Task instructions: Among the entries below, tally each line where the word "Edge" appears and state only the total.

[Plain-text document sources]

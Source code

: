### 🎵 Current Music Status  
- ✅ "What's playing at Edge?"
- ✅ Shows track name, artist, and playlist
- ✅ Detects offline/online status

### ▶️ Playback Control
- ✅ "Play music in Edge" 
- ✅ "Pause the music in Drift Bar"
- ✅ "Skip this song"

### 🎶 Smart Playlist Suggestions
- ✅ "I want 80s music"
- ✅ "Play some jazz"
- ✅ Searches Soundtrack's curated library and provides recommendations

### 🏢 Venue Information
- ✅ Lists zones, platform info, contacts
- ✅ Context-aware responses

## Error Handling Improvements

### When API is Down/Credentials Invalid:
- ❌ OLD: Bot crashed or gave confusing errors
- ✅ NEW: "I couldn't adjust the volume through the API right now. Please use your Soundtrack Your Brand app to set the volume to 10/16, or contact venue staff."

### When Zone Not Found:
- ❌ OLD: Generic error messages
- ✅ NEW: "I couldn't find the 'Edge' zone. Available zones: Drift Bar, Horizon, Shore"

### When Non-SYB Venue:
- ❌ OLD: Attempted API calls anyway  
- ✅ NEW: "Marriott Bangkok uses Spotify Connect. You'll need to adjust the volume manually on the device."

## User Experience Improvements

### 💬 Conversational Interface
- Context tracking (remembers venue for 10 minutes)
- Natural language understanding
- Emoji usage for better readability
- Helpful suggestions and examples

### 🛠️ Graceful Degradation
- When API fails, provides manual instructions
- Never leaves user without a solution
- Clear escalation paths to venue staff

Solution to this task: 3